Wing decided to experiment with outside healing therapies like therapeutic massage and acupuncture to help her cope with the exhaustive chemo. "They were really important for me," Wing said. "They helped me stay positive. They helped me with those side effects."
And the therapy sessions can help the family and spouses of a cancer patient, she said, who also are heavily affected by their loved one's disease.
"When I had an hour of treatment, or went to a session that gave my spouse an hour of not having to take care of me," Wing laughed. "So it also helps the family and the caregiver, because they get a break, even if it's just the opportunity to do the laundry or the dishes or running their own errands, or anything else, right?"
But cancer treatment is expensive, and she was aware that not every patient could afford the services that had helped her so much, especially since they are not often covered by insurance companies. So in 2008, Wing and her wife Gracie Santos founded the Sandra J. Wing Healing Therapies Foundation, to offer others the same services she'd benefited from.
"Our ideal long-term goal is insurance does coverage and it gets embraced in the medical community and we go out of business," Wing said with a chuckle. At the moment, though, she's only aware of Kaiser covering acupuncture. So for now her foundation is still in operation.
During their first year of operation, the foundation gave out 24 grants to cancer patients in the Tri-Valley region, to be used for some of the same complementary healing services that had helped Wing: therapeutic massage, acupuncture, acupressure, guided/visual imagery and deep breathing meditation. All grants are in the amount of $500.
As the foundation became more well-known, more and more cancer patients applied for and received grants, until finally, in April of this year, they hit the 1,000th grant mark with Bowers.
Bowers, who finished up her radiation treatment about a month and half ago, has been using the grant mostly for massages.

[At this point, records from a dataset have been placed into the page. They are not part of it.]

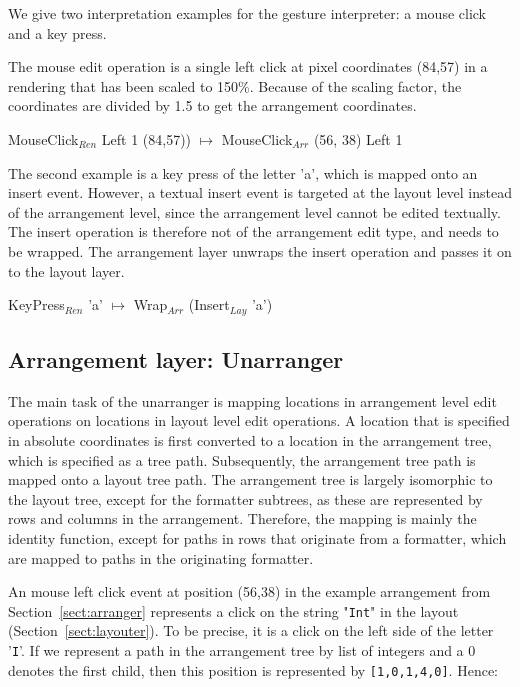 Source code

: We give two interpretation examples for the gesture interpreter: a mouse click and a key press. 

The mouse edit operation is a single left click at pixel coordinates (84,57) in a rendering that has been scaled to 150\%.
Because of the scaling factor, the coordinates are divided by 1.5 to get the arrangement coordinates.

\ttfamily
MouseClick$_{Ren}$ Left 1 (84,57)) $\mapsto$ MouseClick$_{Arr}$ (56, 38) Left 1\\
\rmfamily

The second example is a key press of the letter 'a', which is mapped onto an insert event. However, a textual insert event is targeted at the layout level instead of the arrangement level, since the arrangement level cannot be edited textually. The insert operation is therefore not of the arrangement edit type, and needs to be wrapped. The arrangement layer unwraps the insert operation and passes it on to the layout layer.

\ttfamily
KeyPress$_{Ren}$ 'a' $\mapsto$ Wrap$_{Arr}$ (Insert$_{Lay}$ 'a')
\rmfamily


%																
\subsection{Arrangement layer: Unarranger}

The main task of the unarranger is mapping locations in arrangement level edit operations on locations in layout level edit operations. A location that is specified in absolute coordinates is first converted to a location in the arrangement tree, which is specified as a tree path. Subsequently, the arrangement tree path is mapped onto a layout tree path. The arrangement tree is largely isomorphic to the layout tree, except for the formatter subtrees, as these are represented by rows and columns in the arrangement. Therefore, the mapping is mainly the identity function, except for paths in rows that originate from a formatter, which are mapped to paths in the originating formatter.

An mouse left click event at position (56,38) in the example arrangement from Section~\ref{sect:arranger} represents a click on the string "\verb|Int|" in the layout (Section~\ref{sect:layouter}). To be precise, it is a click on the left side of the letter '\verb|I|'. If we represent a path in the arrangement tree by list of integers and a 0 denotes the first child, then this position is represented by \verb|[1,0,1,4,0]|. Hence:

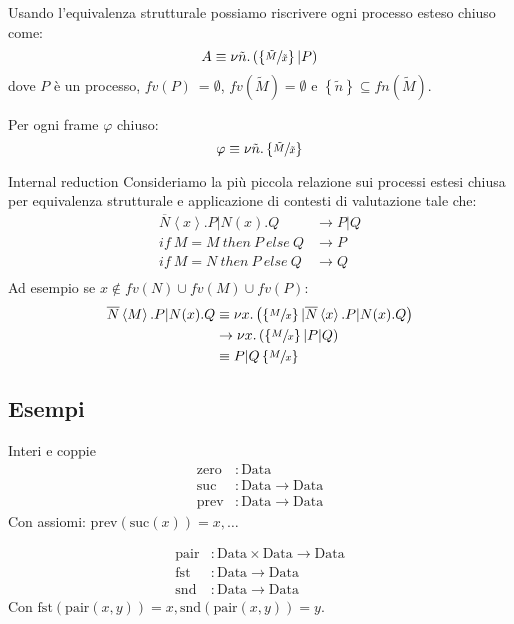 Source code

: \documentclass{beamer}
\theoremstyle{plain}
\theoremstyle{definition}
\theoremstyle{remark}
\newcommand{\obar}[1]{\overline{#1}}
\newcommand{\set}[1]{\left\{#1\right\}}
\newcommand{\pa}[1]{\left(#1\right)}
\newcommand{\ang}[1]{\left<#1\right>}
\begin{document}
\begin{frame}
  Usando l'equivalenza strutturale possiamo riscrivere ogni processo
  esteso chiuso come:
  \[ A \equiv \nu \tilde n. \pa{ \set{\sfrac{\tilde M}{\tilde x}} | P
    } \]
  dove $P$ \`e un processo, $fv(P)\ = \emptyset$, $fv(\tilde M) =
  \emptyset$ e $\set{\tilde n} \subseteq fn(\tilde M)$.
  \vfill

  Per ogni frame $\varphi$ chiuso:
  \[ \varphi \equiv \nu \tilde n. \set{\sfrac{\tilde M}{\tilde x}} \]
\end{frame}

\begin{frame}{Internal reduction}
  Consideriamo la pi\`u piccola relazione sui processi estesi chiusa
  per equivalenza strutturale e applicazione di contesti di
  valutazione tale che:
  \begin{align*}
    \obar{N}\ang{x}.P|N(x).Q & \rightarrow P|Q \\
    if\ M=M\ then\ P\ else\ Q & \rightarrow P \\
    if\ M=N\ then\ P\ else\ Q & \rightarrow Q \\
  \end{align*}
  \vfill
  \pause 
  Ad esempio se $x \not\in fv(N)\cup fv(M)\cup fv(P)$:
  \begin{align*}
    \obar{N}\ang{M}.P | N(x).Q & \equiv \nu x.\pa{ \set{\sfrac{M}{x}}
                                 | \obar{N} \ang{x}.P | N(x).Q } \\
    & \rightarrow \nu x.\pa{\set{\sfrac{M}{x}}|P|Q} \\
    & \equiv P|Q\set{\sfrac{M}{x}}
  \end{align*}
\end{frame}

\subsection{Esempi}

\begin{frame}{Interi e coppie}
  \begin{align*}
    \mathrm{zero} &: \mathrm{Data} \\
    \mathrm{suc} &: \mathrm{Data} \rightarrow \mathrm{Data} \\
    \mathrm{prev} &: \mathrm{Data} \rightarrow \mathrm{Data}
  \end{align*}
  Con assiomi: \( \mathrm{prev} \pa{ \mathrm{suc} (x) } = x, \dots \)
  \vfill
  
  \begin{align*}
    \mathrm{pair} &: \mathrm{Data} \times \mathrm{Data} \rightarrow
                    \mathrm{Data} \\
    \mathrm{fst} &: \mathrm{Data} \rightarrow \mathrm{Data} \\
    \mathrm{snd} &: \mathrm{Data} \rightarrow \mathrm{Data}
  \end{align*}
  Con $\mathrm{fst}\pa{\mathrm{pair}(x,y)} = x, \mathrm{snd}\pa{\mathrm{pair}(x,y)} = y$.
\end{frame}
\end{document}
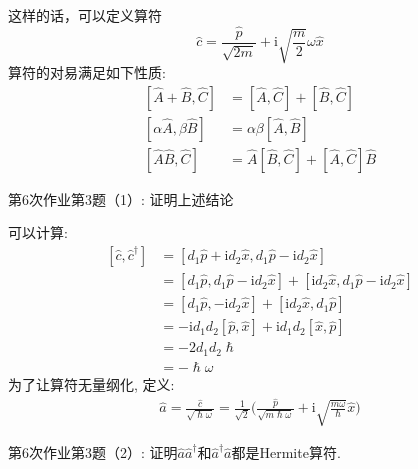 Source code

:         这样的话，可以定义算符
        \[ \hat{c} = \frac {\hat{p}}{\sqrt{2m}} + \mathrm{i}\sqrt{\frac m2}\omega \hat{x} \]
        算符的对易满足如下性质: 
        \begin{equation}
            \begin{aligned}
                \left[\hat{A} + \hat{B},\hat{C}\right] &= [\hat{A},\hat{C}]+[\hat{B},\hat{C}]\\
                [\alpha \hat{A}, \beta \hat{B}] &= \alpha \beta [\hat{A},\hat{B}]\\
                [\hat{A}\hat{B},\hat{C}] &= \hat{A}[\hat{B},\hat{C}] + [\hat{A},\hat{C}]\hat{B}
            \end{aligned}
        \end{equation}
        \begin{asg}
            第6次作业第3题（1）: 证明上述结论
        \end{asg}
        可以计算:
        \begin{equation}
            \begin{aligned}
                \left[\hat{c},\hat{c}^\dagger\right] &= [d_1\hat{p} +\mathrm{i}d_2\hat{x}, d_1\hat{p} - \mathrm{i}d_2\hat{x}]\\
                &= [d_1\hat{p}, d_1\hat{p} - \mathrm{i}d_2\hat{x}] + [\mathrm{i}d_2\hat{x}, d_1\hat{p} - \mathrm{i}d_2\hat{x}]\\
                &= [d_1\hat{p}, -\mathrm{i}d_2\hat{x}] + [\mathrm{i}d_2\hat{x}, d_1\hat{p}]\\
                &= -\mathrm{i}d_1d_2[\hat{p},\hat{x}] + \mathrm{i}d_1d_2[\hat{x},\hat{p}]\\
                &= -2d_1d_2\hslash\\
                &= -\hslash \omega
            \end{aligned}
        \end{equation}
        为了让算符无量纲化, 定义:
        \begin{equation}\begin{aligned}
            \hat{a} = \frac {\hat{c}}{\sqrt{\hslash \omega}} =\frac 1{\sqrt{2}} \bigg(\frac {\hat{p}}{\sqrt{m\hslash\omega}} + \mathrm{i}\sqrt{\frac {m\omega}{\hslash}} \hat{x}\bigg)
        \end{aligned}\end{equation}
        \begin{asg}
            第6次作业第3题（2）: 证明$\hat{a}\hat{a}^\dagger$和$\hat{a}^\dagger\hat{a}$都是Hermite算符.
        \end{asg}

She didn't have time to use the grant while she was undergoing treatment, but now she's able to enjoy the massages, which are especially helpful, she said, since she's now in the process of moving.
"They're just so wonderful," Bowers said of the therapy she receives thanks to the foundation's grant. "It's just something for me to take a little time out for myself, even if it's an hour, to go there and relax and feel like I'm getting areas worked on, that really bothered me."